Ich erschrak und blieb stehen. Der Arme merkte nichts. Er dachte an seine Frau, die ihn geschlagen hatte, nicht an Y. F. Er fürchtete die Erkrankung nicht mehr, nachdem er so und soviel vergebliche Versuche gemacht hatte, sich experimentell anzustecken. Er wußte nicht oder hatte vergessen, daß ein geschwächter, ein seelisch gebrochener Mensch nicht mehr die gleichen Widerstandskräfte gegenüber den Keimen des Y. F. hat wie eine ungebrochene Natur. Die Schläge, die ihm seine Frau versetzt hatte, hatten ihn so tief getroffen, daß er ein Mensch zweiter Güte geworden war. Unseren Versuchen war die Frau also zu Hilfe gekommen. Ohne es zu wissen, hatte sie ihren Mann widerstandslos gemacht gegen das Gift des Y. F.

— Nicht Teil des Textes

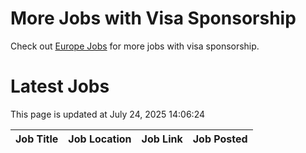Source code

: # More Jobs with Visa Sponsorship

Check out [Europe Jobs](https://github.com/sureshparimi/europejobs#latest-jobs) for more jobs with visa sponsorship.

# Latest Jobs

This page is updated at July 24, 2025 14:06:24

| Job Title | Job Location | Job Link | Job Posted |
| --- | --- | --- | --- |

Gegen das Gift des Alkohols konnte er sich schützen. Er vertraute mir an, daß es ihn jetzt mehr denn je dazu treibe, zu trinken, daß er von furchtbarer Unruhe geschüttelt werde, er müsse umhergehen, er müsse den Whisky bei sich haben, er müsse ab und zu sogar daran riechen, aber er habe sich geschworen »beim Leben seiner Frau und seiner Kinder« keinen Tropfen Alkohol mehr zu trinken, solange er auf C. sei. »Ist das vorüber, ist alles vorüber«, sagte er. Dann folgten lange Erörterungen über den Gang unserer Untersuchungen. Sollten wir nun eiligst veröffentlichen, was wir jetzt wußten, was wir an uns selbst experimentiert und klar herausgefunden hatten? Genügten die zwei sicheren Fälle, nämlich der des March und der meine, und der eine unsichere, Carolus, um die wissenschaftliche Welt mit der großen Tatsache zu überraschen, wie das gelbe Fieber von Mensch zu Mensch übertragen wird – oder waren noch Kontrollversuche notwendig?

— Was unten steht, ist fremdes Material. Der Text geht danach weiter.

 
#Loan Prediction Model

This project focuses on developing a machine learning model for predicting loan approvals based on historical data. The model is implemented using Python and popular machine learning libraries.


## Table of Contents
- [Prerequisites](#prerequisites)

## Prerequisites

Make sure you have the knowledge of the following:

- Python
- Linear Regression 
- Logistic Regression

Er war oder wurde mit mir einig, wir müßten warten. Auf jeden Fall wollten wir aber die bisherigen Ergebnisse, um uns die Priorität zu sichern, festlegen und schriftlich beim Notar der Stadt hinterlegen. »Meine Kinder werden Nutzen davon haben«, sagte er mit einem Rest seines alten strahlenden Lächelns, »daß ihr Vater etwas für die Gegend hier geleistet hat«. Als er dies gesagt hatte, lehnte er sich wieder weit zum Fenster hinaus. Die Wachen kamen, wie immer zu zweit, gerade vorbei, sie machten die Morgenrunde, ohne Gewehre und ohne Schuhe. Vom Hafen unten und den Bäumen auf einem kleinen Plateau bei einer alten Kirche noch aus der spanischen Zeit stieg eine Welle balsamisch duftender Luft. Die Sterne standen in ungeheurer Fülle, aber angesichts der nahenden Dämmerung nicht mehr ganz auf dem Gipfel ihrer Leuchtkraft, über dem stillen Lazarett und über dem mit alten Bäumen bestandenen Garten des Krankenhauses. Dabei merkte ich, wie Walters stark abgemagerter Körper, (ich fühlte es durch die Lüsterjacke hindurch, die Walter im Laboratorium immer trug) ein ganz zarter Schauer durchzitterte, wie wenn man im Vorübergehen eine tiefe Baßseite im Klavier eben nur leicht anrührt. Es schwirrt, es surrt, aber sogleich beruhigt es sich wieder. So auch hier.

Es war, wie stets in den Nächten, unvergleichlich kühler als am Tage, aber doch nicht so, daß ein vollständig angekleideter Mann hätte erschauern müssen. Er begriff dies auch, faßte sich mit der linken Hand (er war Linkshänder) an die rechte Handwurzel, um seinen Puls zu zählen, dann aber verlor er das Interesse daran, er lachte und sagte: »Jetzt hätte ich beinahe gedacht ...« er vollendete den Satz nicht, dafür aber setzte er eine ganz andere Gedankenkette fort, und ich erkannte, daß diese und nicht der Gedanke an eine mögliche Erkrankung ihn beschäftigt hatte: »Wenn die Frauen in der Hoffnung sind, darf man nicht mit ihnen rechnen. Es ist eine Krise. Sie sind alle pathologisch. Wenn eine so viel trägt wie meine Frau, darf man seine Wangen hinhalten und hat nur darauf zu achten, daß sie sich nicht wehe tut und dem ungeborenen Kind.« Ja! Ich sagte natürlich ja, aber ich muß gestehen, ich haßte die Frau auf den Tod, wenn ich sie auch irgendwie verstand; und die Wut ließ mich nicht zum Schlafen kommen, als mich der Doktor endlich allein gelassen hatte.